La fille qui tressait les nuages

Un étrange récit surréaliste japonisant qui vire au thriller

Note : 2/5

La fille qui tressait les nuages - Céline Fauvet - éditions Chat noir - les mécaniques imaginaires

Ce livre fait partie des 5 livres finalistes pour le PLIB 2019, auquel les mécaniques imaginaires participent !

Une fable japonaise, promet le résumé en quatrième de couverture. Et cela commence tout comme : Haru attrape les nuages avec ses baguettes de tricot et les façonne, Akiko est transparente aux yeux de tous et tout le monde l’oublie sans cesse, les objets sont animés d’une vie propre.

Au début de La fille qui tressait les nuages, nous sommes doucement immergés dans L’écume des jours version nippone, avec un petit quelque chose de La passe-miroir de Christelle Dabos (merci encore Fanny pour la découverte !). Les pièces que l’on lance ne retombent pas toujours, des feuilles de papier s’échappent des paquets pour se planter d’elles-mêmes dans les tables qui en ont besoin, les clochettes sonnent toutes seules pour souhaiter bon appétit, toutes les expériences de la prof de physique déraillent car ce monde n’obéit à aucune loi régulière. Ce surréalisme doux donne au roman un abord assez poétique, un peu éthéré, très pastel.

Saitama-ken, Japon. Les pages sont émaillées de katsudon, de mochi, de yukata, de sakura, de o-mamori, de konbini… chacun donnant lieu à une définition en note de bas de page. Nous sommes complètement au Japon, donc : culture, nourriture, ambiance au lycée, vie de Julian, le personnage principal.
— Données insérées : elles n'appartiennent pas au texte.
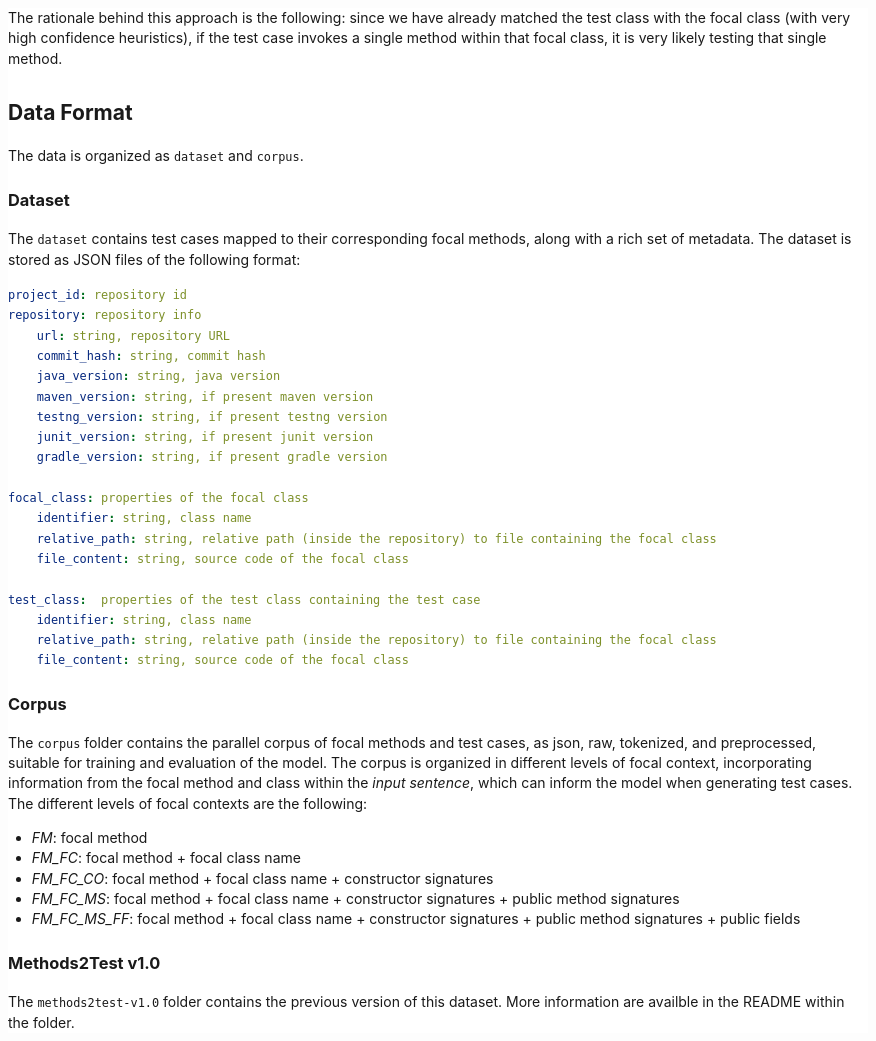 The rationale behind this approach is the following: since we have already matched the test class with the focal class (with very high confidence heuristics), if the test case invokes a single method within that focal class, it is very likely testing that single method.


## Data Format
The data is organized as `dataset` and `corpus`.

### Dataset
The `dataset` contains test cases mapped to their corresponding focal methods, along with a rich set of metadata.
The dataset is stored as JSON files of the following format:
```yaml
project_id: repository id
repository: repository info
    url: string, repository URL
    commit_hash: string, commit hash
    java_version: string, java version
    maven_version: string, if present maven version
    testng_version: string, if present testng version
    junit_version: string, if present junit version
    gradle_version: string, if present gradle version

focal_class: properties of the focal class
    identifier: string, class name
    relative_path: string, relative path (inside the repository) to file containing the focal class
    file_content: string, source code of the focal class

test_class:  properties of the test class containing the test case
    identifier: string, class name
    relative_path: string, relative path (inside the repository) to file containing the focal class
    file_content: string, source code of the focal class
```

### Corpus
The `corpus` folder contains the parallel corpus of focal methods and test cases, as json, raw, tokenized, and preprocessed, suitable for training and evaluation of the model.
The corpus is organized in different levels of focal context, incorporating information from the focal method and class within the *input sentence*, which can inform the model when generating test cases. The different levels of focal contexts are the following: 

- *FM*: focal method
- *FM_FC*: focal method + focal class name
- *FM_FC_CO*: focal method + focal class name + constructor signatures
- *FM_FC_MS*: focal method + focal class name + constructor signatures + public method signatures
- *FM_FC_MS_FF*: focal method + focal class name + constructor signatures + public method signatures + public fields

### Methods2Test v1.0
The `methods2test-v1.0` folder contains the previous version of this dataset. More information are availble in the README within the folder.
Julian est moitié japonais moitié anglais : les autres enfants et ados l’appellent le « pas-fini » (comprenez : pas assez de sang japonais) et lui mènent la vie dure.

Julian a 3 amis : Souichiro Sakai, Haru et Akiko. Souichiro avait une sœur qui est morte quelques années avant le début de cette histoire, dont Julian était follement amoureux. Julian ne parvient pas à l’oublier et semble avoir purgé sa mémoire de nombreux moments liés à cette mort, dont il ne parvient pas à se souvenir.

Petit à petit, le roman bascule de sa poésie douce vers une sorte de thriller mémoriel, à base de malédiction familiale et de chats dévorés vivants. Julian va comprendre peu à peu que la famille de Souichiro, les Sakai, ont un énorme secret qu’il est impossible de dévoiler. Tout en refusant de se souvenir, il part en quête de cette histoire.

Si la première tonalité de La fille qui tressait les nuages, version fable surréaliste, m’a tout à fait convaincue, le passage vers la malédiction et la tragédie n’a pas fonctionné pour moi, comme si le Quand sort la recluse de Fred Vargas s’intercalait au milieu d’un conte, sans prévenir et sans avoir grand chose à y faire. J’ai eu comme la sensation d’une promesse non tenue. Certains éléments m’ont paru tout à fait prévisibles, comme le rôle d’Haru dans l’histoire.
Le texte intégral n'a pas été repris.